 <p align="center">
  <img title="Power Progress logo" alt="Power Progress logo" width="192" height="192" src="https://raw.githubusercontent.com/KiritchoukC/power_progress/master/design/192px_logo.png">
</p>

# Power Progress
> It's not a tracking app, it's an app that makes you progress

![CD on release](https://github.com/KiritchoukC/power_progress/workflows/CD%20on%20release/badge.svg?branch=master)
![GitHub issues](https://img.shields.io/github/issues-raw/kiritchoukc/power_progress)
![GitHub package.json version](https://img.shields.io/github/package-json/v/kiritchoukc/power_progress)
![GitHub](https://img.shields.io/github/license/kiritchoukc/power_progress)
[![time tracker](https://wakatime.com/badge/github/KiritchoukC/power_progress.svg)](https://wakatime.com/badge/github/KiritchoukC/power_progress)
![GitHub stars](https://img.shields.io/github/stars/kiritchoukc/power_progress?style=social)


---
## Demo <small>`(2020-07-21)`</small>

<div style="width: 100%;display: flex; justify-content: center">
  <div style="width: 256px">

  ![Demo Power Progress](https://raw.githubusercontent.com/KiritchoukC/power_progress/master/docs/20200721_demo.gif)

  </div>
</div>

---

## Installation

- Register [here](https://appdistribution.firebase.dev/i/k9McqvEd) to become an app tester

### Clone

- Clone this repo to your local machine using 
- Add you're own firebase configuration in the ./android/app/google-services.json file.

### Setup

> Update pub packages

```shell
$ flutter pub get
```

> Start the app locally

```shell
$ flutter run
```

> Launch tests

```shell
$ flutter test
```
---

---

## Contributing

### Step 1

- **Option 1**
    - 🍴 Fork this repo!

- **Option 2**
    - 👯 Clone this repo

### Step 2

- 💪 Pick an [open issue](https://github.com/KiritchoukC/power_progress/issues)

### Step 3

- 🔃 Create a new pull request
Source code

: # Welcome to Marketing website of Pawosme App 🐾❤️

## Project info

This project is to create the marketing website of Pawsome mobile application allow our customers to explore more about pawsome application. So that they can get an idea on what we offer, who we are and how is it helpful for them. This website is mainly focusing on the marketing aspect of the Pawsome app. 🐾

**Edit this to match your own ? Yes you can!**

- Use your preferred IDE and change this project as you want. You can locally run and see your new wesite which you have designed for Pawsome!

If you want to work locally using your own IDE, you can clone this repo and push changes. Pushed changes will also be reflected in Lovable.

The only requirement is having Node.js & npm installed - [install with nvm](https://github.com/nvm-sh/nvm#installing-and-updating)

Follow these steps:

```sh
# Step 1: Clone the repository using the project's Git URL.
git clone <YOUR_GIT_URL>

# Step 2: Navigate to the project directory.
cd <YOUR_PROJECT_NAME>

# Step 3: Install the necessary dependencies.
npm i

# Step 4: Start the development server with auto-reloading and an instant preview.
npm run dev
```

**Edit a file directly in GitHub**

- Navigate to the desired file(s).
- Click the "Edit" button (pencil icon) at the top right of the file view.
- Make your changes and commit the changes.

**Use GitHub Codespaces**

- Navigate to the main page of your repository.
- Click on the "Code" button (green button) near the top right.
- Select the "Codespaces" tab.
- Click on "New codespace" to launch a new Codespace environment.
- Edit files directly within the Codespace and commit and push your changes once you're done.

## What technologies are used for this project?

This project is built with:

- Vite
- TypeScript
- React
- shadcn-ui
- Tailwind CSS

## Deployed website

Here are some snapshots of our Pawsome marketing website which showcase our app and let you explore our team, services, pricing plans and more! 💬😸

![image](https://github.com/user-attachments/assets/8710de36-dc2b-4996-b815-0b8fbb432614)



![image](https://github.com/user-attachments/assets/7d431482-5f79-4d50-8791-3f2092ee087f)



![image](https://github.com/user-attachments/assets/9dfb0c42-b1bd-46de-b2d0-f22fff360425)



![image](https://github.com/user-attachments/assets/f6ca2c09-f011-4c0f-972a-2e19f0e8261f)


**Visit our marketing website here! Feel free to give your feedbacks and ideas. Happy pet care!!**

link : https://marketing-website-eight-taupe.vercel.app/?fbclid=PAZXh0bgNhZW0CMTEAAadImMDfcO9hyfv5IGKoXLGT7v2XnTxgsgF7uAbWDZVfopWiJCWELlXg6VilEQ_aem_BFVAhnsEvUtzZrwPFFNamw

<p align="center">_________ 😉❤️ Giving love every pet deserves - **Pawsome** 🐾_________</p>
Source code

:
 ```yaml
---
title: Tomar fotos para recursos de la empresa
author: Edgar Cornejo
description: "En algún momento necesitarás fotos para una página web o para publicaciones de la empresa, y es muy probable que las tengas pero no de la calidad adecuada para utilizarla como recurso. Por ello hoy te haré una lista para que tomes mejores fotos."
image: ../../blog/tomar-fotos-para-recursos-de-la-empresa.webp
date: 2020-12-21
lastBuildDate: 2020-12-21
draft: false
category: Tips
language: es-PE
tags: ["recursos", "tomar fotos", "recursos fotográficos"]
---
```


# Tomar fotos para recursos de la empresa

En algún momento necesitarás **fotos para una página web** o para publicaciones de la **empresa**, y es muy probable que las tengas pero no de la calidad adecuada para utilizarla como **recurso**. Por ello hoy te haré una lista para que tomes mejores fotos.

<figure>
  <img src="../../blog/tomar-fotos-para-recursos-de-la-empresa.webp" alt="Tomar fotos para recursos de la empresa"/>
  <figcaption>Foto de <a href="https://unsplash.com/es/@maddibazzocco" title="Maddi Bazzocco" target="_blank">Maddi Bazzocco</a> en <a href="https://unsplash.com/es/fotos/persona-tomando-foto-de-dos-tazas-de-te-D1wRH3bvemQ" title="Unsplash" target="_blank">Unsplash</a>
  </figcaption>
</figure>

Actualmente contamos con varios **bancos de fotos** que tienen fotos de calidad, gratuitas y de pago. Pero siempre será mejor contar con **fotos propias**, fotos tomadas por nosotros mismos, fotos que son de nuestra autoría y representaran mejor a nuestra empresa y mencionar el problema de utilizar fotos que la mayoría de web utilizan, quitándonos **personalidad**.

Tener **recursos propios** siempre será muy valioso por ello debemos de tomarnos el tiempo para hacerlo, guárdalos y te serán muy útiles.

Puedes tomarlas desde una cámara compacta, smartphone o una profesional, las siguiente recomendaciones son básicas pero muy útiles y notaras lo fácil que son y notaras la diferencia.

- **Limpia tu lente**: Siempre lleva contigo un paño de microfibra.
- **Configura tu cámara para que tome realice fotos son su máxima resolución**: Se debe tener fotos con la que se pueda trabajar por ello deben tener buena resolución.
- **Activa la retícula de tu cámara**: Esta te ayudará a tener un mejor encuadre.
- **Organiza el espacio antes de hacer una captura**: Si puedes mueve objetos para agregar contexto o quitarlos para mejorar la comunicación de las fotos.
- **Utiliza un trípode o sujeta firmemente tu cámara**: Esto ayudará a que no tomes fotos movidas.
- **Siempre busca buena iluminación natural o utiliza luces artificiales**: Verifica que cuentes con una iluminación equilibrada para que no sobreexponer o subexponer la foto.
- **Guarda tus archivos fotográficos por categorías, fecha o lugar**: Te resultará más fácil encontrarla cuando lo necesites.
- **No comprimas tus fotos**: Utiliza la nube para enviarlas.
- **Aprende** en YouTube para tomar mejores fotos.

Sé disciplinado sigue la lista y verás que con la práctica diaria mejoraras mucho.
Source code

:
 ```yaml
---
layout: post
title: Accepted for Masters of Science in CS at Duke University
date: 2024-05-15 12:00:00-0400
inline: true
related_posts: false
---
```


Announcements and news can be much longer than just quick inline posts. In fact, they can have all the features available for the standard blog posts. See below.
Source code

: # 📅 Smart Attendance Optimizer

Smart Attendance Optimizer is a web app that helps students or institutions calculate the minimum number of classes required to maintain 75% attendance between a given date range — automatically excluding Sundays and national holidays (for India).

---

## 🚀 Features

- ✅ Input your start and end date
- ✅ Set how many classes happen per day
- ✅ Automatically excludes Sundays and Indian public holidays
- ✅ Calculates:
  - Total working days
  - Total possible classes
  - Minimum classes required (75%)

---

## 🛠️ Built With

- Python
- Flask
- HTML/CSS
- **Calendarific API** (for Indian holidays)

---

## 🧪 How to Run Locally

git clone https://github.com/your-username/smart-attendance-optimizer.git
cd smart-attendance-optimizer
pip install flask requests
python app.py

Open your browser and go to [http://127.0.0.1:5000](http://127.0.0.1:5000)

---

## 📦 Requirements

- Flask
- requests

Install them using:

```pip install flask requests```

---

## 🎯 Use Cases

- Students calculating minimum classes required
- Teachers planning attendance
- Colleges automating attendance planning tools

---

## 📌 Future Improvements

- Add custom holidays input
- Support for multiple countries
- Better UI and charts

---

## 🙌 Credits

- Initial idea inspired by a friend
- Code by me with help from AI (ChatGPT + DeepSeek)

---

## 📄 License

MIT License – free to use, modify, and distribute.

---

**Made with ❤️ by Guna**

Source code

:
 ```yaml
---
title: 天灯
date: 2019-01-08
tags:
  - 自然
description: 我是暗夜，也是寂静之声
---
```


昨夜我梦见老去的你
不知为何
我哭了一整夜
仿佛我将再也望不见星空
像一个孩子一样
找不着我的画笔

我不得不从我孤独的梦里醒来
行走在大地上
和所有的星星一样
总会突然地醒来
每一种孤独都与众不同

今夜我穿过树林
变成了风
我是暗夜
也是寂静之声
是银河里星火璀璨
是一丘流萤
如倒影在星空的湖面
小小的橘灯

━━━━━━━━

▶ [Work instructions] If a line in the records holds the string "have", copy it.

▶ [Solution]
- Use your preferred IDE and change this project as you want. You can locally run and see your new wesite which you have designed for Pawsome!
Announcements and news can be much longer than just quick inline posts. In fact, they can have all the features available for the standard blog posts. See below.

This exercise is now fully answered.